**Task details**
Only the number is needed: how many lines of the records include "flail"?

%%

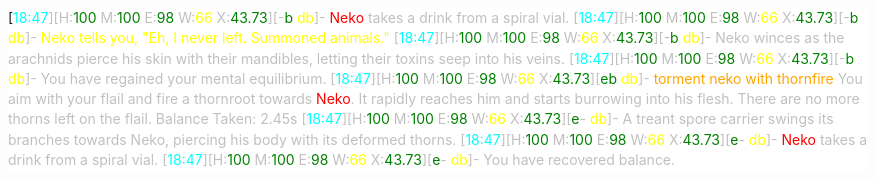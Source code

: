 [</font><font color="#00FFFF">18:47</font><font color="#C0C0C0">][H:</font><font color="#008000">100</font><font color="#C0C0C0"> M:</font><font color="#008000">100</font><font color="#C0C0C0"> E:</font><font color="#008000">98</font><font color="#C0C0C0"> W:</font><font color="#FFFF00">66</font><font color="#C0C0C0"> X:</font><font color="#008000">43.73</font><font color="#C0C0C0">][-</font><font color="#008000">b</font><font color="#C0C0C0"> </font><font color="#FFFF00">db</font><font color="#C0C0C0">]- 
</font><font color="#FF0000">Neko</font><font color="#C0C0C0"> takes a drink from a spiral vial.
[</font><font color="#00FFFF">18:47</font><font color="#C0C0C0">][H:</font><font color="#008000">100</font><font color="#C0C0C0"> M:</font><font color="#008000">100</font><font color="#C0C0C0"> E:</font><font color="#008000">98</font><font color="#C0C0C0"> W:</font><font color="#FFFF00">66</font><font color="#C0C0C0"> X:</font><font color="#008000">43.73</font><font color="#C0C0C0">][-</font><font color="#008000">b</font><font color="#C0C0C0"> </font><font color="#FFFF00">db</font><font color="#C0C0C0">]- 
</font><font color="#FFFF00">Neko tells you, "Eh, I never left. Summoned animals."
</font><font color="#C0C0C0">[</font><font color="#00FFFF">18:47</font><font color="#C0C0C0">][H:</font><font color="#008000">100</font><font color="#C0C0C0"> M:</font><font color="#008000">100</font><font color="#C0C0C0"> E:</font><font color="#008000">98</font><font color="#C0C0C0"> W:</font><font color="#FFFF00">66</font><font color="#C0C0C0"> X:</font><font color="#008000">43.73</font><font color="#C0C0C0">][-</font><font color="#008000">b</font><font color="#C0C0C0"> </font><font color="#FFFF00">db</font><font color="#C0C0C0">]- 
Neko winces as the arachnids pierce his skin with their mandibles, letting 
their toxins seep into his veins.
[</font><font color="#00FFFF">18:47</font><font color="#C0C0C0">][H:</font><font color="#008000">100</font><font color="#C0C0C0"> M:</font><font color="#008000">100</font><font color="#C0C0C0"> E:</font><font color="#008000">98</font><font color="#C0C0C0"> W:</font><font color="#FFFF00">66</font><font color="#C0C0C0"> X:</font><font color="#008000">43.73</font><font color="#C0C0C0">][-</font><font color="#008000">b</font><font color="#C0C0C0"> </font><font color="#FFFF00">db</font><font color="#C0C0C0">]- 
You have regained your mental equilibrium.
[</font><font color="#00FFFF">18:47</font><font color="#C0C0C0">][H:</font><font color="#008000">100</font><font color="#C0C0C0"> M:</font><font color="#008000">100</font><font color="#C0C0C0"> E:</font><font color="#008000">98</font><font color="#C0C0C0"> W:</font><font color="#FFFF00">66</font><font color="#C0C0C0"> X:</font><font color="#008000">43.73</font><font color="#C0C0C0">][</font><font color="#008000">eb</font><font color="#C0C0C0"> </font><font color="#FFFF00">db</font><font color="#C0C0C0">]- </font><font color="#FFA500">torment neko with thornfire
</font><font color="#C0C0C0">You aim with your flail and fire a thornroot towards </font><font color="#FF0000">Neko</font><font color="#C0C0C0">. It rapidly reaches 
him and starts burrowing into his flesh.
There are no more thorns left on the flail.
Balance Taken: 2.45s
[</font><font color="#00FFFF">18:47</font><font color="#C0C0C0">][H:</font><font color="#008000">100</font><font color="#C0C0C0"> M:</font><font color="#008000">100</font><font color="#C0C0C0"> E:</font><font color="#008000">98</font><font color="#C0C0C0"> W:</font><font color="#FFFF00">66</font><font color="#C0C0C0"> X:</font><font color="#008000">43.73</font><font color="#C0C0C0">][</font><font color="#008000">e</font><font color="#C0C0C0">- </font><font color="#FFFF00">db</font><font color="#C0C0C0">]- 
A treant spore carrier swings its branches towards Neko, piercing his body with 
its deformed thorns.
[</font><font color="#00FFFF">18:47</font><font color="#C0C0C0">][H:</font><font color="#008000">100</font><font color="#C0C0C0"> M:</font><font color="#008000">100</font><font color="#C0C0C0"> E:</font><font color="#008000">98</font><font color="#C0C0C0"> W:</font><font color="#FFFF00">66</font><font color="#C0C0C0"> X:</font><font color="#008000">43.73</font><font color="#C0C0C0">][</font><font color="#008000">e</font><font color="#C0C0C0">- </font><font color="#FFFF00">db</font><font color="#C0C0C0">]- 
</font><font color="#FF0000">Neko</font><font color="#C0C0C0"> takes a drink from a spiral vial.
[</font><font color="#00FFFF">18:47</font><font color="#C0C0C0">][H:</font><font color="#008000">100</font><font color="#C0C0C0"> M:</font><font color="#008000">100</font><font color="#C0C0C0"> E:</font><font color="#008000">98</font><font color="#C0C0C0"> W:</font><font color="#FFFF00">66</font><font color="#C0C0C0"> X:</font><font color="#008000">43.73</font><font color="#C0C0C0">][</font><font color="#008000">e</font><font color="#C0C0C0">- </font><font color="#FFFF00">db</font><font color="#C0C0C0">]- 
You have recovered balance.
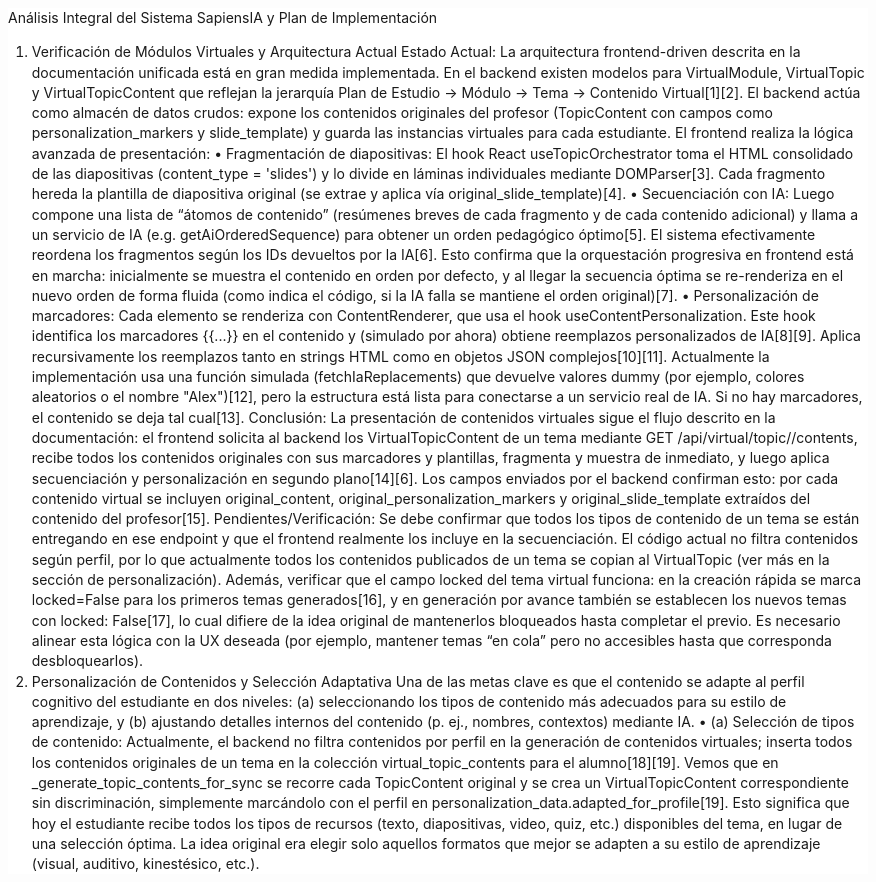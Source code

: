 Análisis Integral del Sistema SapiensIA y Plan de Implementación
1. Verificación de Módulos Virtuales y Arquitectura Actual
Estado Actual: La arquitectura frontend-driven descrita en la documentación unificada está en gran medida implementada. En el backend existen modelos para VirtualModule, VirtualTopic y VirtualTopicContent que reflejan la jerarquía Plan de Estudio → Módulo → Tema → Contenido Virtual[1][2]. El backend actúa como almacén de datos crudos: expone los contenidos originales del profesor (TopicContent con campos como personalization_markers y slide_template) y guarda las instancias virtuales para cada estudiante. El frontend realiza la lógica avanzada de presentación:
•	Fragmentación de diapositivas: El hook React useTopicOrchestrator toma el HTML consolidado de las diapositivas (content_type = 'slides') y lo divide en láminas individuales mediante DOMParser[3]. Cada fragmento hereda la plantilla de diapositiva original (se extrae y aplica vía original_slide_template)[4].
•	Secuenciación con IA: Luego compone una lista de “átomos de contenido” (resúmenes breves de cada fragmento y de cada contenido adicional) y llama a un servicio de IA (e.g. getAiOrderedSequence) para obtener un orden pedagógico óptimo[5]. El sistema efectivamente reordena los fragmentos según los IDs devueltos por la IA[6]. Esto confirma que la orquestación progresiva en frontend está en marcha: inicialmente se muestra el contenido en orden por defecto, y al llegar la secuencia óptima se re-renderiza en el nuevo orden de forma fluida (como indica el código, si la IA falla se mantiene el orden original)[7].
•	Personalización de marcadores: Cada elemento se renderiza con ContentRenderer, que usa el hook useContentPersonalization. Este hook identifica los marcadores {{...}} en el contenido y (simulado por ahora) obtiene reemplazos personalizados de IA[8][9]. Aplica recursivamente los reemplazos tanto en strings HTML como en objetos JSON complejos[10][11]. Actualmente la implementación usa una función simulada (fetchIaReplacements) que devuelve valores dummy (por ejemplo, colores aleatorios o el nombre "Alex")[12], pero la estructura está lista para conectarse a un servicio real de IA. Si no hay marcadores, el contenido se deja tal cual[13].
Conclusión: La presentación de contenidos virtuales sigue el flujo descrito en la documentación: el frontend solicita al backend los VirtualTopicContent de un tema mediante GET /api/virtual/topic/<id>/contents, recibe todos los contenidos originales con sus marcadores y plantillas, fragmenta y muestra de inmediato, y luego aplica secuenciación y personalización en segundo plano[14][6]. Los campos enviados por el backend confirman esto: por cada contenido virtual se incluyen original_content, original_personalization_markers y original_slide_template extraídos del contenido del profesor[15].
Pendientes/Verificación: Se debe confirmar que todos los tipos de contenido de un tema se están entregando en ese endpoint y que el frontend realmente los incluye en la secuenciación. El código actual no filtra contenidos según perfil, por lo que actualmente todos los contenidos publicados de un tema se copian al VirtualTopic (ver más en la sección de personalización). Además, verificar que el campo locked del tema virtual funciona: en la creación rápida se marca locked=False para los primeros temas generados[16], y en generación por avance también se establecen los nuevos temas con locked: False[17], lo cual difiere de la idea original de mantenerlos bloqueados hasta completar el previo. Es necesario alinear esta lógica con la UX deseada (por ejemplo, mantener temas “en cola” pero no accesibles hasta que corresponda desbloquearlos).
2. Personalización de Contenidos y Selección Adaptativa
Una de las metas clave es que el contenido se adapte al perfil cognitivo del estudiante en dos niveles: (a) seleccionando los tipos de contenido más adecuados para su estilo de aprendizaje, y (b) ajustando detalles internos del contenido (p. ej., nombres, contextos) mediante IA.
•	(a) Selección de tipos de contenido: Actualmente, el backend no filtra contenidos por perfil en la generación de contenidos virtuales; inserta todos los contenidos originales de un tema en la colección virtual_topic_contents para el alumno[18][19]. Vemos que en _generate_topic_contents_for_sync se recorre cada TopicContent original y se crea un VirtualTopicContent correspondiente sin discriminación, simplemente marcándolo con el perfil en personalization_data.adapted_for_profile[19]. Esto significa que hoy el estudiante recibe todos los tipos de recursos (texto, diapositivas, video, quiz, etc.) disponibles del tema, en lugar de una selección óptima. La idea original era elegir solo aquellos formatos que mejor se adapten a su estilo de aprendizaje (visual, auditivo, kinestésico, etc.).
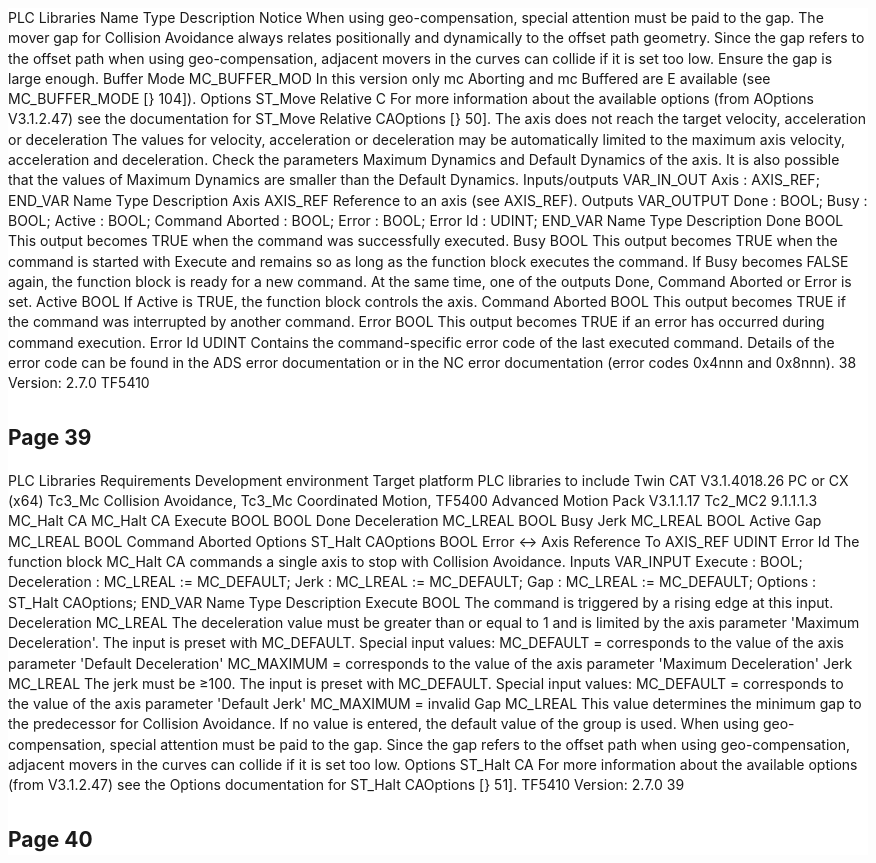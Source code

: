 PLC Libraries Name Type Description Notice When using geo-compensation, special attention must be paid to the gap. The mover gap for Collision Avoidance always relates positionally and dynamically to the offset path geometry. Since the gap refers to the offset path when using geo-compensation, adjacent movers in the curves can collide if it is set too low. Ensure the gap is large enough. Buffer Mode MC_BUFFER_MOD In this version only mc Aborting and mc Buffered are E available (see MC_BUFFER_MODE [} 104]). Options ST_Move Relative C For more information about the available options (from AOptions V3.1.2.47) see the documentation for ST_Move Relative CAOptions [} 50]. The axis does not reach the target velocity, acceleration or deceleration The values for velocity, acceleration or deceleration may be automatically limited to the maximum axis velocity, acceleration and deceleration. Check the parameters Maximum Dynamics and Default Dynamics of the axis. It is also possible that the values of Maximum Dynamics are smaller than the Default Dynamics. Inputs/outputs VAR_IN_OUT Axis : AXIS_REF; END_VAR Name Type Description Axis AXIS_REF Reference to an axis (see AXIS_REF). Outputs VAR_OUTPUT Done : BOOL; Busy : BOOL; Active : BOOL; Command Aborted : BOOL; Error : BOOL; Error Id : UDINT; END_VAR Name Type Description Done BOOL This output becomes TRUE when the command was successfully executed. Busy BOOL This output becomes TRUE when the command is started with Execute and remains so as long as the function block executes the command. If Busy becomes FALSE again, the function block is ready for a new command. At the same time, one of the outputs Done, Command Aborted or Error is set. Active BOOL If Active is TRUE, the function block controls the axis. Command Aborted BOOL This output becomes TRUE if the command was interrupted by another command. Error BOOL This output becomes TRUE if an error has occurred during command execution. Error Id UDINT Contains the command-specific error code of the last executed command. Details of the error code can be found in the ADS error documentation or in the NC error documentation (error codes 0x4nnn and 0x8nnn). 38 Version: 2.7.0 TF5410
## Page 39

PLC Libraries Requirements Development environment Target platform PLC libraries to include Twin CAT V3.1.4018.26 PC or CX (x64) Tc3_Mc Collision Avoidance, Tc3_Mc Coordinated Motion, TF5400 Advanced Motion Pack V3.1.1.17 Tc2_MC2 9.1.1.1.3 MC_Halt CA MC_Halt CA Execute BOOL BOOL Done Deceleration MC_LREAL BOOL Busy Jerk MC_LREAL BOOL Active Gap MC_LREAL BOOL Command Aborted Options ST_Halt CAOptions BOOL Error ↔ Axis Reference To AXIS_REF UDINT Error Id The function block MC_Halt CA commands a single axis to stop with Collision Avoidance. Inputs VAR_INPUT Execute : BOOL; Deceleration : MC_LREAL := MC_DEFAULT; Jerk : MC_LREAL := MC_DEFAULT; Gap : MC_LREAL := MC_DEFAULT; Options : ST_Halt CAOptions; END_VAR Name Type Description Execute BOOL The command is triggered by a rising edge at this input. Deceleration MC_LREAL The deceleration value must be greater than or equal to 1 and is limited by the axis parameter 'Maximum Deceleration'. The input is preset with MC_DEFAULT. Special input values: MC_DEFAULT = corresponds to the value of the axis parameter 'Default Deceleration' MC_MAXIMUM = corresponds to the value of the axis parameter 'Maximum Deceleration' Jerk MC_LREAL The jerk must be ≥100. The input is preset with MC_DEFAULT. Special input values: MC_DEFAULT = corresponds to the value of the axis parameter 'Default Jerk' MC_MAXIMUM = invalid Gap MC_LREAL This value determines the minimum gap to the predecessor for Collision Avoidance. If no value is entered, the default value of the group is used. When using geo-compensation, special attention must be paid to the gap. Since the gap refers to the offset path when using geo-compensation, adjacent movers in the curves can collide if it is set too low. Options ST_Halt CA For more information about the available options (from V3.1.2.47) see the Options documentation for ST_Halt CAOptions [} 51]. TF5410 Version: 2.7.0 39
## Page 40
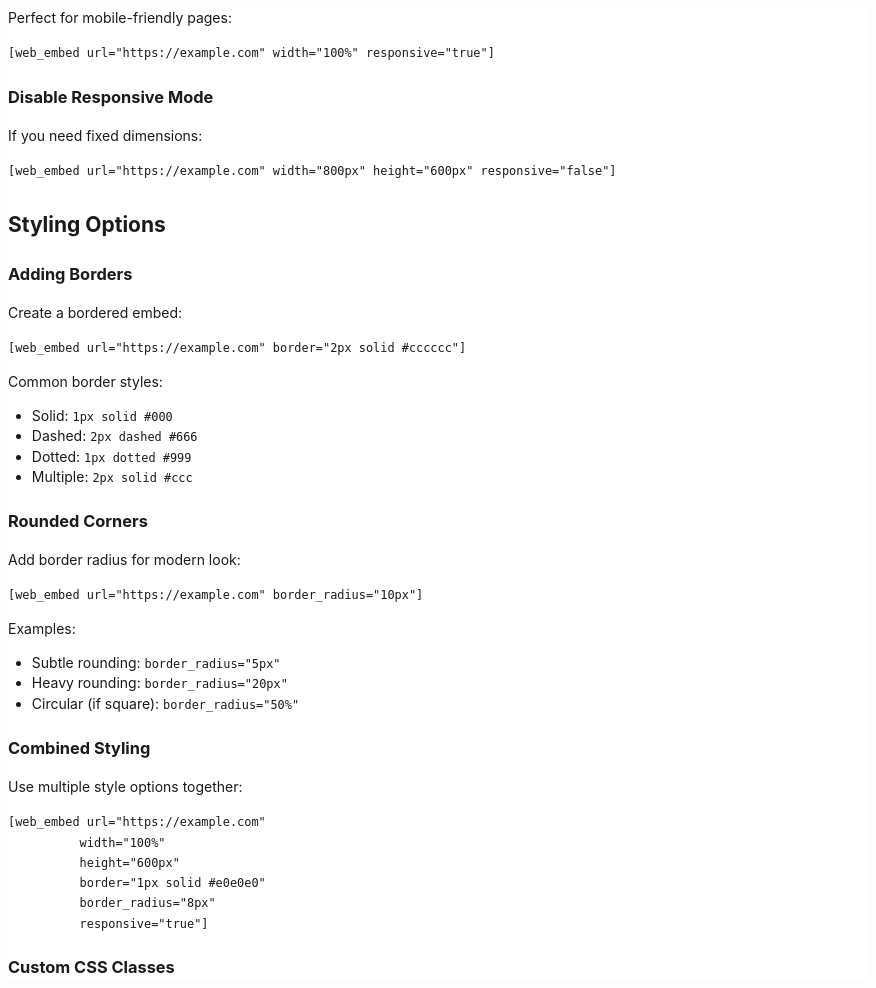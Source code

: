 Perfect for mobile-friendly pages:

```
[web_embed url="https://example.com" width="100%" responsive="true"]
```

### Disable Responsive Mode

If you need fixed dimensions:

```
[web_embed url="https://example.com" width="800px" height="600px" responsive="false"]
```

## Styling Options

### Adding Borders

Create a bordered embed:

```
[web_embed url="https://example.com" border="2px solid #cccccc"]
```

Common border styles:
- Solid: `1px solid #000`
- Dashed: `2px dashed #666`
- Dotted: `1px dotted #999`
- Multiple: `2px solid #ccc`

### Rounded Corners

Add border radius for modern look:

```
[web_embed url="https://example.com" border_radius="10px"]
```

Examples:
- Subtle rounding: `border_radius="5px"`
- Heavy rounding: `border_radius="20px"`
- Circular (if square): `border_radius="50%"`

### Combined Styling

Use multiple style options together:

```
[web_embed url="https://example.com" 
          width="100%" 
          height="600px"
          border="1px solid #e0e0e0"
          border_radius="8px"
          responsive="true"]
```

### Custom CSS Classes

%%

**Answer space**
2